Member database signatures are integrated into InterPro manually. Curators combine signatures representing the same protein family, domain or site into single database entries, and, where possible, trace biological relationships between the constituent signatures. They check the biological accuracy of the individual signatures and add pertinent information, including consistent names, descriptive abstracts (with links to original publications) and Gene Ontology (GO) (12) terms. Semi-automatic procedures create and maintain links to an array of other databases, including the protease resource MEROPS (13), the protein interaction database IntAct (14), the ENZYME database (15) and the 3D structure database PDB (16).

InterPro signature matches to the UniProt Knowledgebase (UniProtKB) (17) and the UniParc protein sequence archive are calculated using the InterProScan software package (18). This information is made available to the public in XML files as well as through Web interfaces, where users can search with either a protein sequence or a protein identifier. These data are also used to aid UniProtKB curators in their annotation of Swiss-Prot proteins and are utilized by the automatic system that adds annotation to UniProtKB/TrEMBL.
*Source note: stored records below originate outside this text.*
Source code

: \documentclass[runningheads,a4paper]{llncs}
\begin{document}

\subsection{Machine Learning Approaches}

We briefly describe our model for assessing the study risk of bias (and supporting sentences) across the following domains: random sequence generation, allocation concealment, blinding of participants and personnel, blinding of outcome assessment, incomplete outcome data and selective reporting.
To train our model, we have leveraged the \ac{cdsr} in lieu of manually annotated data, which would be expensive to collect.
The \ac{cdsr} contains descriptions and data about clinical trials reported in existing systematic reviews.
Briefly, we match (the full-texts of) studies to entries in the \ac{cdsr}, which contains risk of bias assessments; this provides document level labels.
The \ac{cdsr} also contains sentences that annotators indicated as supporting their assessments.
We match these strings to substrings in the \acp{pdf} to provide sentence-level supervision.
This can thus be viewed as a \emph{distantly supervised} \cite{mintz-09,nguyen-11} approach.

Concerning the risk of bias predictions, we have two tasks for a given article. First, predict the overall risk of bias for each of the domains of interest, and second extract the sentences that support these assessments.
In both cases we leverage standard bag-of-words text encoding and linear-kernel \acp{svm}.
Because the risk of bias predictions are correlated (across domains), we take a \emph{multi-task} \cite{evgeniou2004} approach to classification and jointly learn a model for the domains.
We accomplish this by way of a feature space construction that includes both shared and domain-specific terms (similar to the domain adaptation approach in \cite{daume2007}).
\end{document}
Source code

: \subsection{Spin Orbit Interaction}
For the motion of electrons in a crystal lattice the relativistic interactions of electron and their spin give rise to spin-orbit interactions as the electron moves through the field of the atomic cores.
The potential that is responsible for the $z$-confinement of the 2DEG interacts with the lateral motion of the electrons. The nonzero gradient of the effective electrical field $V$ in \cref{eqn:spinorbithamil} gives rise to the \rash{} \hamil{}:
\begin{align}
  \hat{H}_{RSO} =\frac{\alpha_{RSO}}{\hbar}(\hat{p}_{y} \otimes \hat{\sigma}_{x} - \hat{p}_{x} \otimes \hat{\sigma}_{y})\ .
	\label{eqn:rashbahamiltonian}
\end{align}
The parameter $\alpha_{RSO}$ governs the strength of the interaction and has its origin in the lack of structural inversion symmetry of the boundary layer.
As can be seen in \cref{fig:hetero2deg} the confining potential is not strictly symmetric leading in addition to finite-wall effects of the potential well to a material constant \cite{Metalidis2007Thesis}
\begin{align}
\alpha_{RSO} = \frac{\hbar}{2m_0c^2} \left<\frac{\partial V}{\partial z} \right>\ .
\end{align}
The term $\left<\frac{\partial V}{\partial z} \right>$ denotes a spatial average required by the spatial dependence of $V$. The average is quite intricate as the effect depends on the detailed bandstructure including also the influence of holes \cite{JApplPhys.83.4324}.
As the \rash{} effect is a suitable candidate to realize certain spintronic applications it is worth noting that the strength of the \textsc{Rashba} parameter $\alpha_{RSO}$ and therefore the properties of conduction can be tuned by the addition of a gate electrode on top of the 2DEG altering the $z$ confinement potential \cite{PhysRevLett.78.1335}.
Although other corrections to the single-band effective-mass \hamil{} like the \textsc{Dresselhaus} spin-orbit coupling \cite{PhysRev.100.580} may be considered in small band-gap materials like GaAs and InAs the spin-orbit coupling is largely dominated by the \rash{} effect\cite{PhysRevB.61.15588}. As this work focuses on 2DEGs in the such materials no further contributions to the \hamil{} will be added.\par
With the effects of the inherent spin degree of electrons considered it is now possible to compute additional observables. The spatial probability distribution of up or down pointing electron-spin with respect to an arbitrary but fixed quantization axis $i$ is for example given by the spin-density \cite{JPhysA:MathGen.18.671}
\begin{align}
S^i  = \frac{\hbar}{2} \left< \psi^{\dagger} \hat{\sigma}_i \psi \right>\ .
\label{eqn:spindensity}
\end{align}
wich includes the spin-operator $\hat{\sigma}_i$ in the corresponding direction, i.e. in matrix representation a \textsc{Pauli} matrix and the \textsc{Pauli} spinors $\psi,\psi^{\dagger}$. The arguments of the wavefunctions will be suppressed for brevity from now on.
InterProScan can also be used to perform automated analysis of protein sequences. The software is available (i) as a browser-based tool for analysing single protein sequences (http://www.ebi.ac.uk/Tools/pfa/iprscan/); (ii) programmatically via Web services (19) that allow up to 25 sequences to be analysed per request (SOAP-based service documented at http://www.ebi.ac.uk/Tools/webservices/services/pfa/iprscan_soap and REST-based service at http://www.ebi.ac.uk/Tools/webservices/services/pfa/iprscan_rest); and (iii) as a downloadable package for local installation from the EBI's FTP server: (ftp://ftp.ebi.ac.uk/pub/software/unix/iprscan).

NEW FEATURES IN INTERPRO

Updates to database content

InterPro curators continue to integrate new entries into the resource. There have been 15 major public releases (where at least one member database has been updated) and 1 minor release (where only the underlying protein sequence database has been updated) of InterPro since 2009; the latest release (version 34.0) contains 31 685 member database signatures integrated into 22 245 InterPro entries, and provides matches to ~80% of the sequences in UniProtKB (Table 1).

Table 1.
Coverage of the major sequence databases UniProtKB, UniParc and UniMES by InterPro signatures

Changes to terminology and data structure

InterPro entries are classified according to the type of signature they group together. In order to make it clear to end users what can be inferred from a match to a particular entry in the database, the different entry types have been reviewed and terminology has been standardized. Entry types now comprise families, domains, repeats, post-translational modifications, active sites, binding sites and conserved sites, with formal definitions for each type clearly stated on the InterPro Web site.

The relationships between different entry types have also been revised. Family and domain entries continue to be organized into hierarchies, with top-level entries describing broad families or domains that share higher level structure and/or function, and entries further down the hierarchy describing more specific functional subfamilies or structural/functional subclasses of domains. However, family and domain entries are no longer permitted to occur within the same hierarchy, and are now classified into distinct hierarchies that relate domain architectures to protein families. These data structures are presented on the Web interface in an intuitive tree view, as well as being available on the FTP site in a flat-file (ftp://ftp.ebi.ac.uk/pub/databases/interpro/ParentChildTreeFile.txt).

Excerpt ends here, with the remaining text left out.